[Date Prev][Date Next][Thread Prev][Thread Next][Date Index][Thread Index]

Re: prefer-language tag



Mark Crispin wrote:

> In RFC 1766, we are labelling data.  That is, we are saying "this data is in
> the following language(s)".
> 
> What we want with a "preferred language" is to say "a human's language
> preference is the following language(s)".
> 
> These are two very different concepts.

Hmm, we disagree somewhat about whether RFC 1766 applies to this issue of
specifying language preferences, but I think we can agree that it does =not=
sufficiently cover the issue - we certainly need to specify additional or new
semantics for this problem.

> Chinese dialects are not mutually intelligible; Mandarin and Cantonese are
> more different than, say, Swedish and Norwegian or Spanish and Italian.

As you suggest, this is true for the =spoken= forms of these languages, but
not the written languages - Mandarin and Cantonese do indeed share the same
orthographic representation (modulo character set and font preference
issues).  This is one reason why I don't believe that a simple subtag-supertag
fallback will work - it depends on the medium of the data (text vs. audio, in
this case).

> My concern has to do with interoperability.  How should a French Canadian user
> configure his client so that it works with an arbitrary server that speaks
> French?

If you mean "a FR-CA user" and "a server that speaks FR", then:

  Prefer-Language:  FR-CA, FR

should work, shouldn't it?

> How should a server implementor offer French?  What does he do if he only
> offers one form of French?  What does he do if he offers both French Canadian
> and French French?  [I don't know if this is a major issue in French, but it
> definitely is for Spanish.]

Exactly - this differs from language to language.  That's why I don't think a
generic solution based on language tag prefixes will work.  The problem is
that a "simple" language tag like "FR" does indeed indicate a dialect of some
sort, despite the lack of a subtag.  For some languages, this "main" dialect
is at least comprehensible to native speakers of all other dialects.  I don't
think we should assume this is true for all languages and dialects, however.

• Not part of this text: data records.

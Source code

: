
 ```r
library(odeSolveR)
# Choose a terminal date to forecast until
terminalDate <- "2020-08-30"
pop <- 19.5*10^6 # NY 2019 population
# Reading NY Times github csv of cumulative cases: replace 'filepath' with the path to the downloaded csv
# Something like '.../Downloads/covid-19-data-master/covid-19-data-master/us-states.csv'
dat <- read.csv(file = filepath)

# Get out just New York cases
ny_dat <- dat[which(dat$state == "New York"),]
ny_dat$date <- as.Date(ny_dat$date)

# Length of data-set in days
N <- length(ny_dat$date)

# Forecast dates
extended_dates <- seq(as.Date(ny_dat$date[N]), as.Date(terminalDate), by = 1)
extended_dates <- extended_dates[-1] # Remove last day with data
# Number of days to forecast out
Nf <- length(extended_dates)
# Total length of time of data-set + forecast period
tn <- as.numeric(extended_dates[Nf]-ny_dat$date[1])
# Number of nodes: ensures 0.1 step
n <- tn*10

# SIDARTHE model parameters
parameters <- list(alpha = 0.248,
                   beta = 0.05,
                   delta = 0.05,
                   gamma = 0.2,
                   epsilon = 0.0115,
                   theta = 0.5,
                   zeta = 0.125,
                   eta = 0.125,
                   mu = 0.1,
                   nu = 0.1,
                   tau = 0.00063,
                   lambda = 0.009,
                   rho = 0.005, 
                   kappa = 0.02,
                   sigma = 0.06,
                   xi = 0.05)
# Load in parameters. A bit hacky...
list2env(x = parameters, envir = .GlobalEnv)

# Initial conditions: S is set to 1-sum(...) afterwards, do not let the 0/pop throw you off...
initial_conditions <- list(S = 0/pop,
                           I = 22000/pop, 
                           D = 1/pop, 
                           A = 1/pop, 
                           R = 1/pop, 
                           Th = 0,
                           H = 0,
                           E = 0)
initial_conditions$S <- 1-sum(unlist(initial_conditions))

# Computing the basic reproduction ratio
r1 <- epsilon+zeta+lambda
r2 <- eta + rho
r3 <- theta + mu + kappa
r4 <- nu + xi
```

My suggestion for reserving the "default" subtag, and explicitly labeling
alternatives with, say, "FR-default", is analogous to the ultimate fallback
being discussed in another thread, "i-default".  Namely, messages in
"FR-default" should be designed to be at least decodable by all speakers of
"FR-dd", for any dialect dd of French.  This allows server implementors to
write the "FR" alternative under the assumption that it will be read by native
speakers of whatever "main" dialect of the language the "FR" tag corresponds
to.  Then, if nothing else is available, clients preferring "FR-foo" get the
(decodable) "FR-default" version.

Your approach seems to be to let "FR-foo" fall back to "FR".  My concern about
this is that information providers will not make the "FR" alternative
necessarily comprehensible in all dialects - they will assume that "FR" means
"French as she is spoken by inhabitants of France" (i.e., "FR-FR"), not
"French comprehensible to any dialect speaker".  "FR-default" would allow an
explicit distinction between the "main" dialect and a simplified form of the
language.

- John Burger
  MITRE